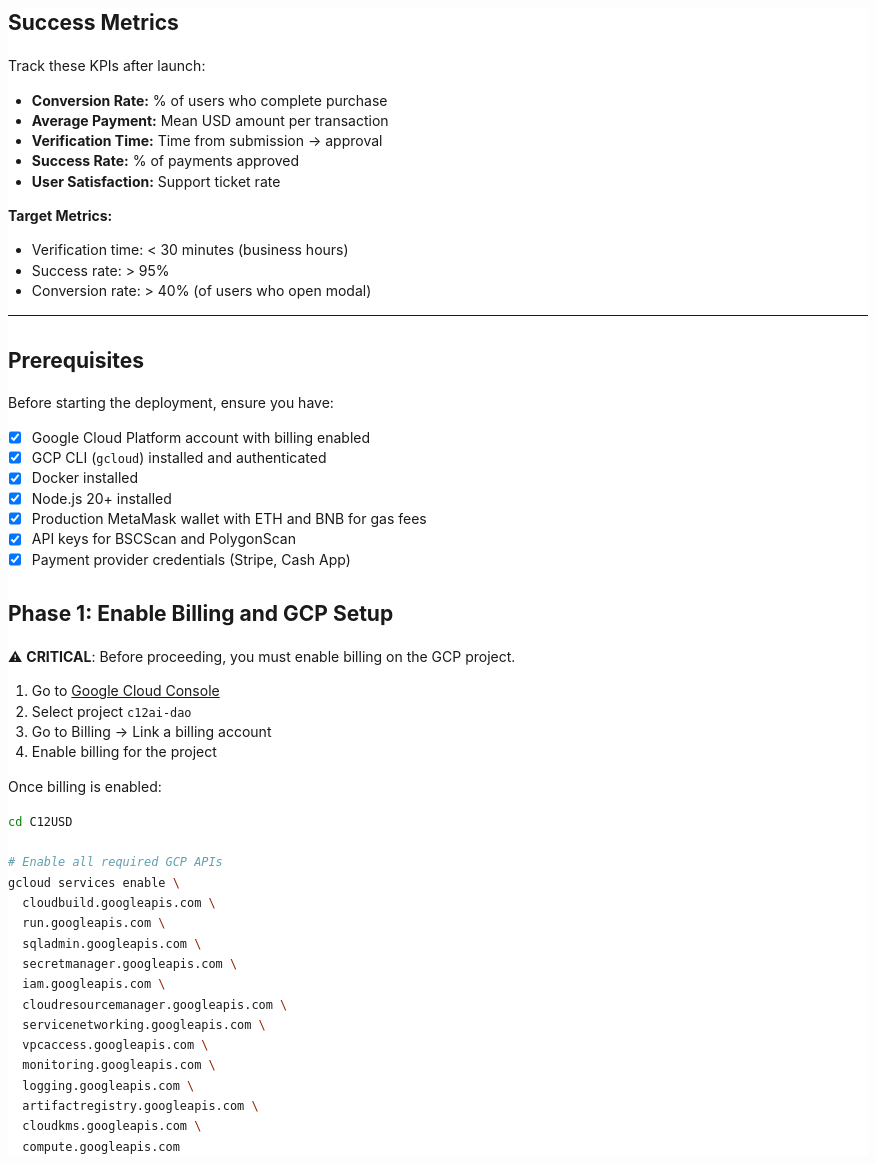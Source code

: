 ## Success Metrics

Track these KPIs after launch:

- **Conversion Rate:** % of users who complete purchase
- **Average Payment:** Mean USD amount per transaction
- **Verification Time:** Time from submission → approval
- **Success Rate:** % of payments approved
- **User Satisfaction:** Support ticket rate

**Target Metrics:**
- Verification time: < 30 minutes (business hours)
- Success rate: > 95%
- Conversion rate: > 40% (of users who open modal)

---

## Prerequisites

Before starting the deployment, ensure you have:

- [x] Google Cloud Platform account with billing enabled
- [x] GCP CLI (`gcloud`) installed and authenticated
- [x] Docker installed
- [x] Node.js 20+ installed
- [x] Production MetaMask wallet with ETH and BNB for gas fees
- [x] API keys for BSCScan and PolygonScan
- [x] Payment provider credentials (Stripe, Cash App)

## Phase 1: Enable Billing and GCP Setup

⚠️ **CRITICAL**: Before proceeding, you must enable billing on the GCP project.

1. Go to [Google Cloud Console](https://console.cloud.google.com/)
2. Select project `c12ai-dao`
3. Go to Billing → Link a billing account
4. Enable billing for the project

Once billing is enabled:

```bash
cd C12USD

# Enable all required GCP APIs
gcloud services enable \
  cloudbuild.googleapis.com \
  run.googleapis.com \
  sqladmin.googleapis.com \
  secretmanager.googleapis.com \
  iam.googleapis.com \
  cloudresourcemanager.googleapis.com \
  servicenetworking.googleapis.com \
  vpcaccess.googleapis.com \
  monitoring.googleapis.com \
  logging.googleapis.com \
  artifactregistry.googleapis.com \
  cloudkms.googleapis.com \
  compute.googleapis.com
```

● **Exercise objective**
Output nothing but the lines from the one containing "- [x] Google" to the end of the listing, both of those included, exactly as given.

● **Written answer**
- [x] Google Cloud Platform account with billing enabled
- [x] GCP CLI (`gcloud`) installed and authenticated
- [x] Docker installed
- [x] Node.js 20+ installed
- [x] Production MetaMask wallet with ETH and BNB for gas fees
- [x] API keys for BSCScan and PolygonScan
- [x] Payment provider credentials (Stripe, Cash App)

## Phase 1: Enable Billing and GCP Setup

⚠️ **CRITICAL**: Before proceeding, you must enable billing on the GCP project.

1. Go to [Google Cloud Console](https://console.cloud.google.com/)
2. Select project `c12ai-dao`
3. Go to Billing → Link a billing account
4. Enable billing for the project

Once billing is enabled:

```bash
cd C12USD

# Enable all required GCP APIs
gcloud services enable \
  cloudbuild.googleapis.com \
  run.googleapis.com \
  sqladmin.googleapis.com \
  secretmanager.googleapis.com \
  iam.googleapis.com \
  cloudresourcemanager.googleapis.com \
  servicenetworking.googleapis.com \
  vpcaccess.googleapis.com \
  monitoring.googleapis.com \
  logging.googleapis.com \
  artifactregistry.googleapis.com \
  cloudkms.googleapis.com \
  compute.googleapis.com
```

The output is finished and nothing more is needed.